**Task to carry out**
Tell how many lines in the data contain the string "activities", using a single number as the whole reply.

**Provided information**

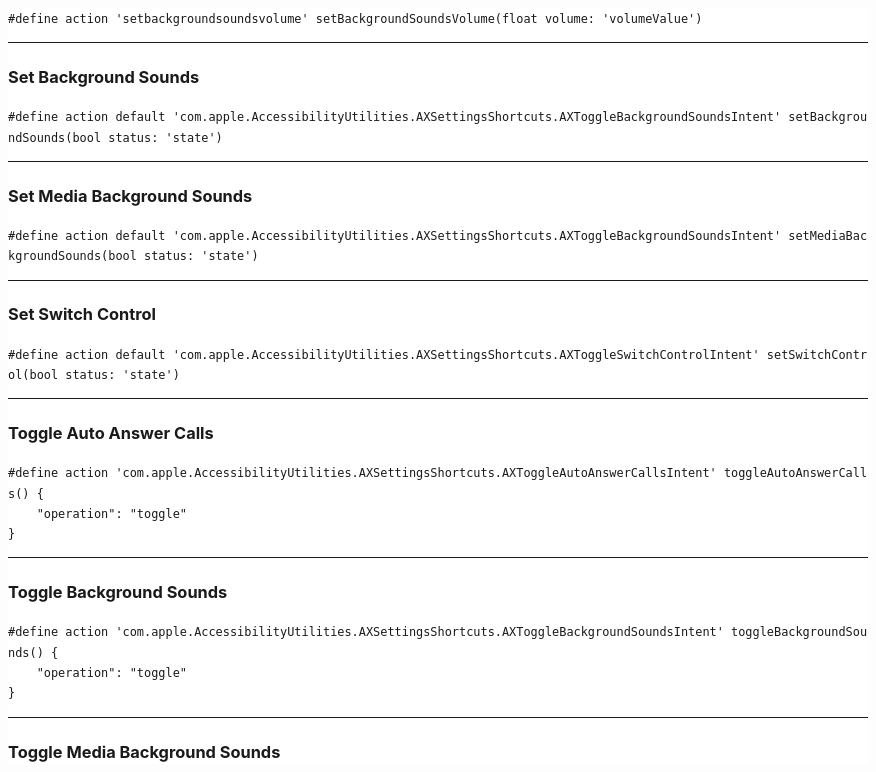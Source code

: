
 ```
#define action 'setbackgroundsoundsvolume' setBackgroundSoundsVolume(float volume: 'volumeValue')
```

---

### Set Background Sounds

```
#define action default 'com.apple.AccessibilityUtilities.AXSettingsShortcuts.AXToggleBackgroundSoundsIntent' setBackgroundSounds(bool status: 'state')
```

---

### Set Media Background Sounds

```
#define action default 'com.apple.AccessibilityUtilities.AXSettingsShortcuts.AXToggleBackgroundSoundsIntent' setMediaBackgroundSounds(bool status: 'state')
```

---

### Set Switch Control

```
#define action default 'com.apple.AccessibilityUtilities.AXSettingsShortcuts.AXToggleSwitchControlIntent' setSwitchControl(bool status: 'state')
```

---

### Toggle Auto Answer Calls

```
#define action 'com.apple.AccessibilityUtilities.AXSettingsShortcuts.AXToggleAutoAnswerCallsIntent' toggleAutoAnswerCalls() {
	"operation": "toggle"
}
```

---

### Toggle Background Sounds

```
#define action 'com.apple.AccessibilityUtilities.AXSettingsShortcuts.AXToggleBackgroundSoundsIntent' toggleBackgroundSounds() {
	"operation": "toggle"
}
```

---

### Toggle Media Background Sounds
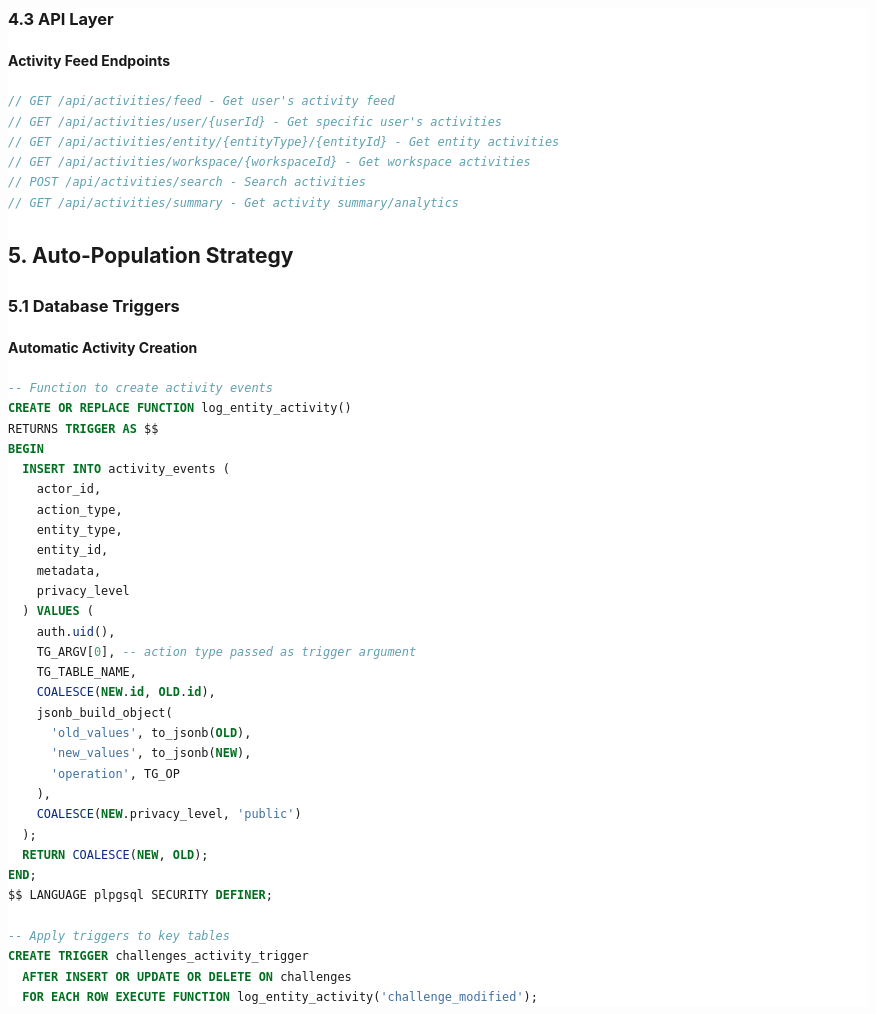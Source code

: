 ### 4.3 API Layer

#### **Activity Feed Endpoints**
```typescript
// GET /api/activities/feed - Get user's activity feed
// GET /api/activities/user/{userId} - Get specific user's activities
// GET /api/activities/entity/{entityType}/{entityId} - Get entity activities
// GET /api/activities/workspace/{workspaceId} - Get workspace activities
// POST /api/activities/search - Search activities
// GET /api/activities/summary - Get activity summary/analytics
```

## 5. Auto-Population Strategy

### 5.1 Database Triggers

#### **Automatic Activity Creation**
```sql
-- Function to create activity events
CREATE OR REPLACE FUNCTION log_entity_activity()
RETURNS TRIGGER AS $$
BEGIN
  INSERT INTO activity_events (
    actor_id,
    action_type,
    entity_type,
    entity_id,
    metadata,
    privacy_level
  ) VALUES (
    auth.uid(),
    TG_ARGV[0], -- action type passed as trigger argument
    TG_TABLE_NAME,
    COALESCE(NEW.id, OLD.id),
    jsonb_build_object(
      'old_values', to_jsonb(OLD),
      'new_values', to_jsonb(NEW),
      'operation', TG_OP
    ),
    COALESCE(NEW.privacy_level, 'public')
  );
  RETURN COALESCE(NEW, OLD);
END;
$$ LANGUAGE plpgsql SECURITY DEFINER;

-- Apply triggers to key tables
CREATE TRIGGER challenges_activity_trigger
  AFTER INSERT OR UPDATE OR DELETE ON challenges
  FOR EACH ROW EXECUTE FUNCTION log_entity_activity('challenge_modified');
```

**Worked solution**
6